Nutritional Deficiencies
Vitamin D deficiency has a more direct connection to sexual function than most people realize. Vitamin D supports the production of testosterone by activating enzymes involved in hormone synthesis in the testes. It also helps regulate prolactin, a hormone that rises after orgasm and creates the “not interested” feeling during the refractory period. When vitamin D is chronically low, prolactin can stay elevated, suppressing sexual motivation and further reducing testosterone and related hormones.
Vitamin D also helps maintain healthy dopamine levels, and dopamine is central to the brain’s reward and motivation circuitry, including sexual desire. Given that an estimated 35% of American adults are vitamin D deficient, this is a surprisingly common and correctable contributor.
Zinc deficiency also impairs testosterone production. Zinc is essential for the enzymes that synthesize sex hormones, and even mild deficiency can lower levels over time. People who eat little red meat, shellfish, or legumes, or who take certain medications that deplete zinc, are at higher risk.

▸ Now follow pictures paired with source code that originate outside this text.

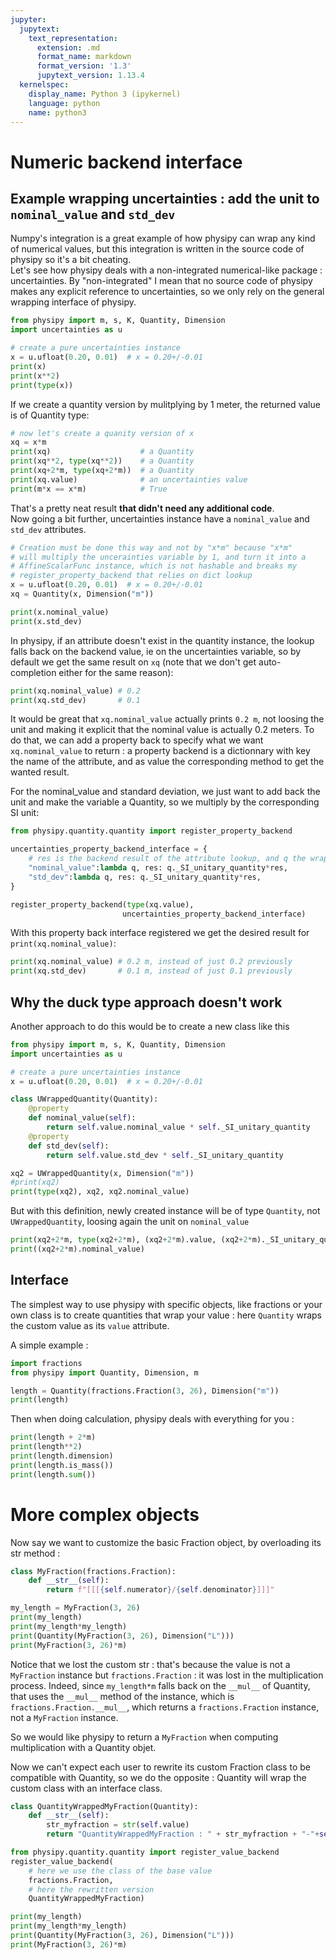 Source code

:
 ```yaml
---
jupyter:
  jupytext:
    text_representation:
      extension: .md
      format_name: markdown
      format_version: '1.3'
      jupytext_version: 1.13.4
  kernelspec:
    display_name: Python 3 (ipykernel)
    language: python
    name: python3
---
```


# Numeric backend interface


## Example wrapping uncertainties : add the unit to `nominal_value` and `std_dev`


Numpy's integration is a great example of how physipy can wrap any kind of numerical values, but this integration is written in the source code of physipy so it's a bit cheating.  
Let's see how physipy deals with a non-integrated numerical-like package : uncertainties. By "non-integrated" I mean that no source code of physipy makes any explicit reference to uncertainties, so we only rely on the general wrapping interface of physipy.

```python
from physipy import m, s, K, Quantity, Dimension
import uncertainties as u

# create a pure uncertainties instance
x = u.ufloat(0.20, 0.01)  # x = 0.20+/-0.01
print(x)
print(x**2)
print(type(x))
```

If we create a quantity version by mulitplying by 1 meter, the returned value is of Quantity type:

```python
# now let's create a quanity version of x
xq = x*m
print(xq)                    # a Quantity
print(xq**2, type(xq**2))    # a Quantity
print(xq+2*m, type(xq+2*m))  # a Quantity
print(xq.value)              # an uncertainties value
print(m*x == x*m)            # True
```

That's a pretty neat result __that didn't need any additional code__.  
Now going a bit further, uncertainties instance have a `nominal_value` and `std_dev` attributes.

```python
# Creation must be done this way and not by "x*m" because "x*m" 
# will multiply the uncerainties variable by 1, and turn it into a
# AffineScalarFunc instance, which is not hashable and breaks my 
# register_property_backend that relies on dict lookup
x = u.ufloat(0.20, 0.01)  # x = 0.20+/-0.01
xq = Quantity(x, Dimension("m")) 
```

```python
print(x.nominal_value)
print(x.std_dev)
```

In physipy, if an attribute doesn't exist in the quantity instance, the lookup falls back on the backend value, ie on the uncertainties variable, so by default we get the same result on `xq` (note that we don't get auto-completion either for the same reason):

```python
print(xq.nominal_value) # 0.2
print(xq.std_dev)       # 0.1
```

It would be great that `xq.nominal_value` actually prints `0.2 m`, not loosing the unit and making it explicit that the nominal value is actually 0.2 meters. To do that, we can add a property back to specify what we want `xq.nominal_value` to return : a property backend is a dictionnary with key the name of the attribute, and as value the corresponding method to get the wanted result.

For the nominal_value and standard deviation, we just want to add back the unit and make the variable a Quantity, so we multiply by the corresponding SI unit:

```python
from physipy.quantity.quantity import register_property_backend

uncertainties_property_backend_interface = {
    # res is the backend result of the attribute lookup, and q the wrapping quantity
    "nominal_value":lambda q, res: q._SI_unitary_quantity*res,
    "std_dev":lambda q, res: q._SI_unitary_quantity*res,
}

register_property_backend(type(xq.value), 
                         uncertainties_property_backend_interface)
```

With this property back interface registered we get the desired result for `print(xq.nominal_value)`:

```python
print(xq.nominal_value) # 0.2 m, instead of just 0.2 previously
print(xq.std_dev)       # 0.1 m, instead of just 0.1 previously
```

## Why the duck type approach doesn't work


Another approach to do this would be to create a new class like this

```python
from physipy import m, s, K, Quantity, Dimension
import uncertainties as u

# create a pure uncertainties instance
x = u.ufloat(0.20, 0.01)  # x = 0.20+/-0.01

class UWrappedQuantity(Quantity):
    @property
    def nominal_value(self):
        return self.value.nominal_value * self._SI_unitary_quantity
    @property
    def std_dev(self):
        return self.value.std_dev * self._SI_unitary_quantity

xq2 = UWrappedQuantity(x, Dimension("m"))
#print(xq2)
print(type(xq2), xq2, xq2.nominal_value)
```

But with this definition, newly created instance will be of type `Quantity`, not `UWrappedQuantity`, loosing again the unit on `nominal_value`

```python
print(xq2+2*m, type(xq2+2*m), (xq2+2*m).value, (xq2+2*m)._SI_unitary_quantity)
print((xq2+2*m).nominal_value)
```

## Interface


The simplest way to use physipy with specific objects, like fractions or your own class is to create quantities that wrap your value : here `Quantity` wraps the custom value as its `value` attribute.


A simple example : 

```python
import fractions
from physipy import Quantity, Dimension, m
```

```python
length = Quantity(fractions.Fraction(3, 26), Dimension("m"))
print(length)
```

Then when doing calculation, physipy deals with everything for you :

```python
print(length + 2*m)
print(length**2)
print(length.dimension)
print(length.is_mass())
print(length.sum())
```

# More complex objects


Now say we want to customize the basic Fraction object, by overloading its str method : 

```python
class MyFraction(fractions.Fraction):
    def __str__(self):
        return f"[[[{self.numerator}/{self.denominator}]]]"
```

```python
my_length = MyFraction(3, 26)
print(my_length)
print(my_length*my_length)
print(Quantity(MyFraction(3, 26), Dimension("L")))
print(MyFraction(3, 26)*m)
```

Notice that we lost the custom str : that's because the value is not a `MyFraction` instance but `fractions.Fraction` : it was lost in the multiplication process. Indeed, since `my_length*m` falls back on the `__mul__` of Quantity, that uses the `__mul__` method of the instance, which is `fractions.Fraction.__mul__`, which returns a `fractions.Fraction` instance, not a `MyFraction` instance.

So we would like physipy to return a `MyFraction` when computing multiplication with a Quantity objet.


Now we can't expect each user to rewrite its custom Fraction class to be compatible with Quantity, so we do the opposite : Quantity will wrap the custom class with an interface class.

```python
class QuantityWrappedMyFraction(Quantity):
    def __str__(self):
        str_myfraction = str(self.value)
        return "QuantityWrappedMyFraction : " + str_myfraction + "-"+self.dimension.str_SI_unit()

from physipy.quantity.quantity import register_value_backend
register_value_backend(
    # here we use the class of the base value
    fractions.Fraction, 
    # here the rewritten version
    QuantityWrappedMyFraction)
```

```python
print(my_length)
print(my_length*my_length)
print(Quantity(MyFraction(3, 26), Dimension("L")))
print(MyFraction(3, 26)*m)
```

```python

```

Relationship and Psychological Factors
Sexual boredom in long-term relationships is common and normal, but it can mimic or worsen low libido. When sex becomes predictable, the brain’s novelty-driven arousal system has less to work with. This isn’t a character flaw. It’s how habituation works in every domain of human experience. Distraction during sex, where one or both partners are mentally elsewhere, further dulls arousal and makes the experience feel like going through the motions.
Unresolved conflict, resentment, feeling unseen by a partner, or a mismatch in emotional intimacy can all quietly erode desire. For many people, especially women, emotional connection is a prerequisite for wanting sex rather than a bonus. When that connection frays, desire drops even if nothing has changed physically or hormonally.
Past sexual trauma, body image issues, performance anxiety, and depression all affect libido through psychological pathways. These causes are no less real than hormonal ones, and they often require their own targeted approach, whether that’s individual therapy, couples counseling, or both.
When It Becomes a Clinical Diagnosis
Persistently low or absent sexual desire that causes significant personal distress can meet the criteria for a formal diagnosis called hypoactive sexual desire disorder (HSDD). The key elements are a persistent lack of sexual desire or sexual fantasies, combined with the fact that it genuinely bothers you or creates difficulty in your relationship. If low desire doesn’t distress you, it’s not a disorder. There’s no minimum frequency of sex that defines “normal.”
The diagnosis also requires ruling out other explanations first: medications, medical conditions, other mental health disorders, and relationship problems. In practice, this means a thorough evaluation rather than a quick label. Treatment depends on what the evaluation uncovers, and it often involves addressing multiple contributing factors at once rather than looking for a single fix.